Try it - Could you filter the data below down to the lines that hold the word "Methods"?

Stored data entries
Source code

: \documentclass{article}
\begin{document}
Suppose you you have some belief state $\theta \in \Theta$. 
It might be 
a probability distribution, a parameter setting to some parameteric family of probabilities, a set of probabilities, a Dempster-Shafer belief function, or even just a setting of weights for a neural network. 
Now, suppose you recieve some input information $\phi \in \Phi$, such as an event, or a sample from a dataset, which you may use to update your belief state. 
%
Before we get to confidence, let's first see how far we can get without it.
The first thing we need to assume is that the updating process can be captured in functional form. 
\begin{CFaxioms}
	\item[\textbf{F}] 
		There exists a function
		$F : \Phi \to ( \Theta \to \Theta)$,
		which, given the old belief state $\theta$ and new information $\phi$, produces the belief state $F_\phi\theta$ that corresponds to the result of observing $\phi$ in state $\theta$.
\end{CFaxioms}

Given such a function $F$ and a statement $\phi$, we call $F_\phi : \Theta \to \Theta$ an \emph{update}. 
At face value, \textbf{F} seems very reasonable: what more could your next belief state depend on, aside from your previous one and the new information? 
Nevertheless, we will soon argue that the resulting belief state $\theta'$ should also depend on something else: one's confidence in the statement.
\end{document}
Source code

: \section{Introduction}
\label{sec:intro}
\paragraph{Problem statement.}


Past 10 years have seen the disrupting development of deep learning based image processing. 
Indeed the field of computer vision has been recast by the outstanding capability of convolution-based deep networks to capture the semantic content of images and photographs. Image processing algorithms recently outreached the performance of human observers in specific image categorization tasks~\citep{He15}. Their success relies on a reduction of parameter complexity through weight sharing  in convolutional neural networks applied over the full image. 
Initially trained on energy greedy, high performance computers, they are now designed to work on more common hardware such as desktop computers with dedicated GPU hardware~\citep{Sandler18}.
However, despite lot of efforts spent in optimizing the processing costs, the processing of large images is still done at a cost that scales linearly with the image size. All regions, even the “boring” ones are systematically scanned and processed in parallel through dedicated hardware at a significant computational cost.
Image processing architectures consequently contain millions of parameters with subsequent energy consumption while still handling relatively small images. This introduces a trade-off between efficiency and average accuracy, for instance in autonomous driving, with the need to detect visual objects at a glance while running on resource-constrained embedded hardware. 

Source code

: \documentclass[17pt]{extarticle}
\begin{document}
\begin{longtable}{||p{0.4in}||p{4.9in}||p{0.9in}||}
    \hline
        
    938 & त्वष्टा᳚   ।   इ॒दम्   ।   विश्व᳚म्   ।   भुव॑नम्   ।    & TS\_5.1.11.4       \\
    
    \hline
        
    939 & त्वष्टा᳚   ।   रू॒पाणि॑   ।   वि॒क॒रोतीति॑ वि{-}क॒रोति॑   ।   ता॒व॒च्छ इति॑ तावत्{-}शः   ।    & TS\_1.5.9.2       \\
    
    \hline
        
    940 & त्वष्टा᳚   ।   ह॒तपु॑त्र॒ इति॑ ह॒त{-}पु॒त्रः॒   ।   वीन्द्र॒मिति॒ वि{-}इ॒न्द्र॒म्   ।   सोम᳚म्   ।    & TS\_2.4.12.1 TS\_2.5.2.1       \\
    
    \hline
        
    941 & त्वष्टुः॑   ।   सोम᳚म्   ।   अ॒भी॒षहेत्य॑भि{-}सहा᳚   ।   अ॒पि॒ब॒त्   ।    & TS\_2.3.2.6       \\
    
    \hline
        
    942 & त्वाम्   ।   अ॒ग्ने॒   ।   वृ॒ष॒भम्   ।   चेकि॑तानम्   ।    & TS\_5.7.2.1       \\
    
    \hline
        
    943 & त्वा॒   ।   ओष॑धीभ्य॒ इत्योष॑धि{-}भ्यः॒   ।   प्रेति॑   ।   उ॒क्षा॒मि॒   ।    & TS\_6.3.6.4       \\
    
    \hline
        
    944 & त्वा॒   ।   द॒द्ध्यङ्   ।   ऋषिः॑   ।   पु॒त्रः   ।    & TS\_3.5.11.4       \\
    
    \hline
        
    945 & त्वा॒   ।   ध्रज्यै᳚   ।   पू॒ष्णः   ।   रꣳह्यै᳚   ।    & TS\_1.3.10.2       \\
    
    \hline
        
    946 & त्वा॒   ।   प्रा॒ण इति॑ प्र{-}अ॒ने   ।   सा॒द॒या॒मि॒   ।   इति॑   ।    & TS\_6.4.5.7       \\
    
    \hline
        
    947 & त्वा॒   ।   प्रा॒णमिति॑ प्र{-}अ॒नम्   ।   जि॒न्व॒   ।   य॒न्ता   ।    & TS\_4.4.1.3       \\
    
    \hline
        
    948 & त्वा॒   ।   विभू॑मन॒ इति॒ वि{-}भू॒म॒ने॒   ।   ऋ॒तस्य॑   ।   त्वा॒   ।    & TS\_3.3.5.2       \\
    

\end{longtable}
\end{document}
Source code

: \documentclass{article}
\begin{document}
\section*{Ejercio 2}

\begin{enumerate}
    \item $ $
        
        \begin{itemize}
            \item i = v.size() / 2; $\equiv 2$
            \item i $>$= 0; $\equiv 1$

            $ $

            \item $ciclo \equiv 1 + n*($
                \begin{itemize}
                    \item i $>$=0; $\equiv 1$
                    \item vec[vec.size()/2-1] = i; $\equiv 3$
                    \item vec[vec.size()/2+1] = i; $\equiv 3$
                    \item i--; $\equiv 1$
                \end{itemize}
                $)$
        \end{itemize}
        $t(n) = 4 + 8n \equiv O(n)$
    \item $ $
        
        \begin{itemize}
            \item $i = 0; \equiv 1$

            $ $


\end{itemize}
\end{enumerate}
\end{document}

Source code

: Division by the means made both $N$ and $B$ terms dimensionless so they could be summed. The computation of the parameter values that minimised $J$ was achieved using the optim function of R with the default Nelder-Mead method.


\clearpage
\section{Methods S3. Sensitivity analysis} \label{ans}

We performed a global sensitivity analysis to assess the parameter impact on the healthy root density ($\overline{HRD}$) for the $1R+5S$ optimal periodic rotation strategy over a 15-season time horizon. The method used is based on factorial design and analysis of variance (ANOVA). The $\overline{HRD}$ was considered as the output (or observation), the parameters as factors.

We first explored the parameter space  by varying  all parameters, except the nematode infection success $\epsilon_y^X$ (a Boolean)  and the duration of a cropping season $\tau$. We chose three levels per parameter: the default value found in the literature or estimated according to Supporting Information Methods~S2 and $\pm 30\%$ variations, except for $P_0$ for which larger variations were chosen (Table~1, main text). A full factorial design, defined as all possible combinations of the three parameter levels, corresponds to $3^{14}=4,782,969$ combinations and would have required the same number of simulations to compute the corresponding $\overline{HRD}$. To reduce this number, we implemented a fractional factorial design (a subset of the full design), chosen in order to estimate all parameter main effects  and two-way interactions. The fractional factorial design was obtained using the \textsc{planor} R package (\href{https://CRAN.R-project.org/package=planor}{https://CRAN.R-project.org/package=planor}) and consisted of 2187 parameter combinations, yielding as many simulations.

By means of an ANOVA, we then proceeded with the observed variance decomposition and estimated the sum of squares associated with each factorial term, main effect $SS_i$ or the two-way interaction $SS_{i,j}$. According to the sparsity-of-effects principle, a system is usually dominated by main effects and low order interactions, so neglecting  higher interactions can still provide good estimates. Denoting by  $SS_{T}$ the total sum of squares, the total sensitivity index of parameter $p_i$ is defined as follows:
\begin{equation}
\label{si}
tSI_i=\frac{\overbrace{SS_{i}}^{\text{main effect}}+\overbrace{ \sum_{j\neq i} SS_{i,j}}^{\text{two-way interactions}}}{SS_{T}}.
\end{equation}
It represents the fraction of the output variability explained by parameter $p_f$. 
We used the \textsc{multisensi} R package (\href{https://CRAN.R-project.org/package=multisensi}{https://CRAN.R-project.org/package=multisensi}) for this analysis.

Answer section -
\section{Methods S3. Sensitivity analysis} \label{ans}
We first explored the parameter space  by varying  all parameters, except the nematode infection success $\epsilon_y^X$ (a Boolean)  and the duration of a cropping season $\tau$. We chose three levels per parameter: the default value found in the literature or estimated according to Supporting Information Methods~S2 and $\pm 30\%$ variations, except for $P_0$ for which larger variations were chosen (Table~1, main text). A full factorial design, defined as all possible combinations of the three parameter levels, corresponds to $3^{14}=4,782,969$ combinations and would have required the same number of simulations to compute the corresponding $\overline{HRD}$. To reduce this number, we implemented a fractional factorial design (a subset of the full design), chosen in order to estimate all parameter main effects  and two-way interactions. The fractional factorial design was obtained using the \textsc{planor} R package (\href{https://CRAN.R-project.org/package=planor}{https://CRAN.R-project.org/package=planor}) and consisted of 2187 parameter combinations, yielding as many simulations.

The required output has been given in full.